TASK DETAILS:
Your task is to repeat exactly the lines below between the line holding "Nenhum curso recebeu conceito 1, e" and the line holding "As Instituições Públicas", inclusive, and only those.

Collected data:

---------------

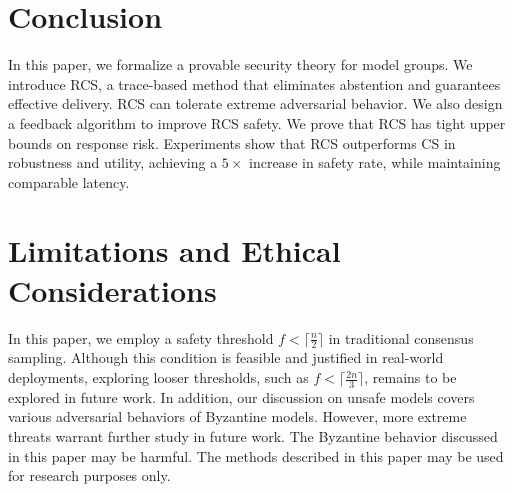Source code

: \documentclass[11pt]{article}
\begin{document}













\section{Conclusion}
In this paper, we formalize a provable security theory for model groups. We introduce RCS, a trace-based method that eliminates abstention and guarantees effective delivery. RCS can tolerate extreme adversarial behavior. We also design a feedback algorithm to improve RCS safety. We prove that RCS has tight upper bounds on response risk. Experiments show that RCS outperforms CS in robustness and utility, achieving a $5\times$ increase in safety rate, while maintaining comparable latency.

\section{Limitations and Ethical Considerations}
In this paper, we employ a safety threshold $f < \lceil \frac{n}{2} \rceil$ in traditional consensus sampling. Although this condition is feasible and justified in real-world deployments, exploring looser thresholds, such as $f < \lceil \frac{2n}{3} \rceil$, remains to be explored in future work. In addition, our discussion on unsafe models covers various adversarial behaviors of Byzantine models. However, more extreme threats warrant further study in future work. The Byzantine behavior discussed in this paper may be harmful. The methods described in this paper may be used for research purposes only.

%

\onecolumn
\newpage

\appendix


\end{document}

---------------

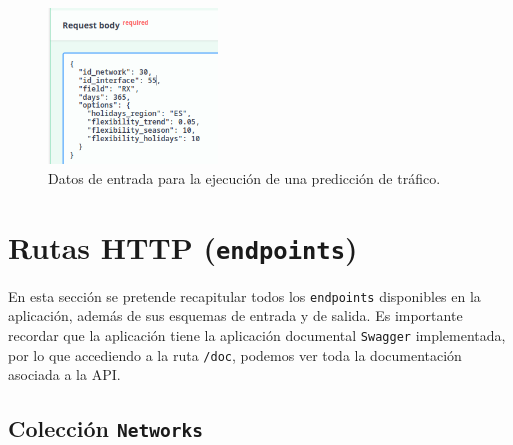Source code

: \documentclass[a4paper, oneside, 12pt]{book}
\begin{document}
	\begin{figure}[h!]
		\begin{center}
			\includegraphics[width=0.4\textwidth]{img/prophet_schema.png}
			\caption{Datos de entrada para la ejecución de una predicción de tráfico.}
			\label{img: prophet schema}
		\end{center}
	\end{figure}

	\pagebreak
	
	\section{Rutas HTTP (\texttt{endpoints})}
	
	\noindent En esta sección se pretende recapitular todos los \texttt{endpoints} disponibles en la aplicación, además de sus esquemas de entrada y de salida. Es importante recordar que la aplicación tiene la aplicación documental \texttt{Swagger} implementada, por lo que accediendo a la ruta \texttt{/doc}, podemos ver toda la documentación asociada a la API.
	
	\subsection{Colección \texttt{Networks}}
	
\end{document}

---------------

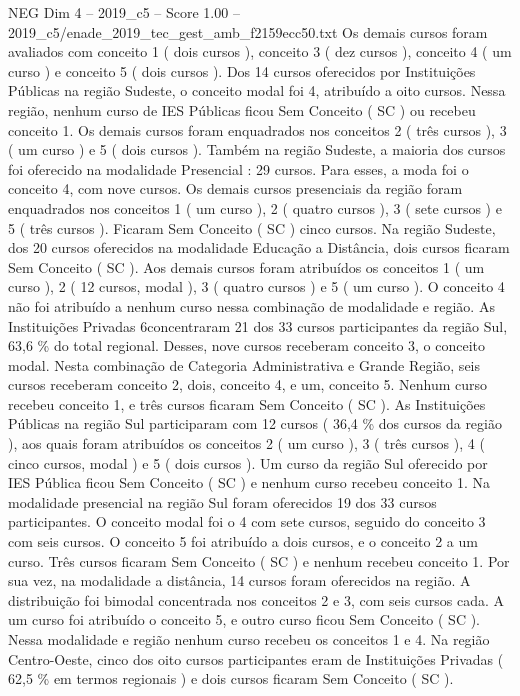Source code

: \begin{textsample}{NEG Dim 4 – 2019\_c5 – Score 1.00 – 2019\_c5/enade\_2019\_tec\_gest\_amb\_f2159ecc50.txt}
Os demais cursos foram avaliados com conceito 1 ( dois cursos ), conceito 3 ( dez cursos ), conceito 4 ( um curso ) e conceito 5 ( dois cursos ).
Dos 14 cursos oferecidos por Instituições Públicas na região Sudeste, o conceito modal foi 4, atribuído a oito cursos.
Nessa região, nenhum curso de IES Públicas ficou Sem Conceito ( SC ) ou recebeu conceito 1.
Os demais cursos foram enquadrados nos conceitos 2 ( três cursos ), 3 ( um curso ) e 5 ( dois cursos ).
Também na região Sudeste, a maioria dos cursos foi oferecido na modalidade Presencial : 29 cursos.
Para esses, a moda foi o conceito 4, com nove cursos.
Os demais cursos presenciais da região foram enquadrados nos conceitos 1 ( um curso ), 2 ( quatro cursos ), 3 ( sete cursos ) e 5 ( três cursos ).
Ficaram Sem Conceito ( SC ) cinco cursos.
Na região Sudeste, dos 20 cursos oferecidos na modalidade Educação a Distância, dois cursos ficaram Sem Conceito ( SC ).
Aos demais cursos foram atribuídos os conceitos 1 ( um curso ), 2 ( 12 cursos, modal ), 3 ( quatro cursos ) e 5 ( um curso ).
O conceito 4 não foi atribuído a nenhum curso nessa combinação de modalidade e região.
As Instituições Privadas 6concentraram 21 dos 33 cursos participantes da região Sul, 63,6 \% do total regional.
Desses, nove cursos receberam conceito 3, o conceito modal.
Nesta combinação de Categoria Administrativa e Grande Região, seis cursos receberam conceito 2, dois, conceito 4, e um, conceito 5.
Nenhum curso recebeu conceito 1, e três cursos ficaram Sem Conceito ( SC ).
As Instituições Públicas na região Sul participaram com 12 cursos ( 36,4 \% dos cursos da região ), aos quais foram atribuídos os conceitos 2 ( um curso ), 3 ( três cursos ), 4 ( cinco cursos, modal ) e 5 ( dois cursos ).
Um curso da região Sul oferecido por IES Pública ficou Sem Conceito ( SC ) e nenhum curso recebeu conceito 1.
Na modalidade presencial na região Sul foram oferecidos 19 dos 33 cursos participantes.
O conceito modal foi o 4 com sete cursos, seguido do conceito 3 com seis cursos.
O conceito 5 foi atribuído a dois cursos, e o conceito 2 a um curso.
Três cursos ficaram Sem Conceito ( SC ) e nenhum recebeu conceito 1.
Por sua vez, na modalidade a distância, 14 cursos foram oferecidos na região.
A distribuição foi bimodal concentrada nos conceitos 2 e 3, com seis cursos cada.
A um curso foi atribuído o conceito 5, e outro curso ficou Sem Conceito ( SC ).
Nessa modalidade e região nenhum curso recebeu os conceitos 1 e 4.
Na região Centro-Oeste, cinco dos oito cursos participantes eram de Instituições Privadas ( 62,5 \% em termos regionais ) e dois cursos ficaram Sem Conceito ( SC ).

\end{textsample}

---------------

RESULT BELOW:
Nenhum curso recebeu conceito 1, e três cursos ficaram Sem Conceito ( SC ).
As Instituições Públicas na região Sul participaram com 12 cursos ( 36,4 \% dos cursos da região ), aos quais foram atribuídos os conceitos 2 ( um curso ), 3 ( três cursos ), 4 ( cinco cursos, modal ) e 5 ( dois cursos ).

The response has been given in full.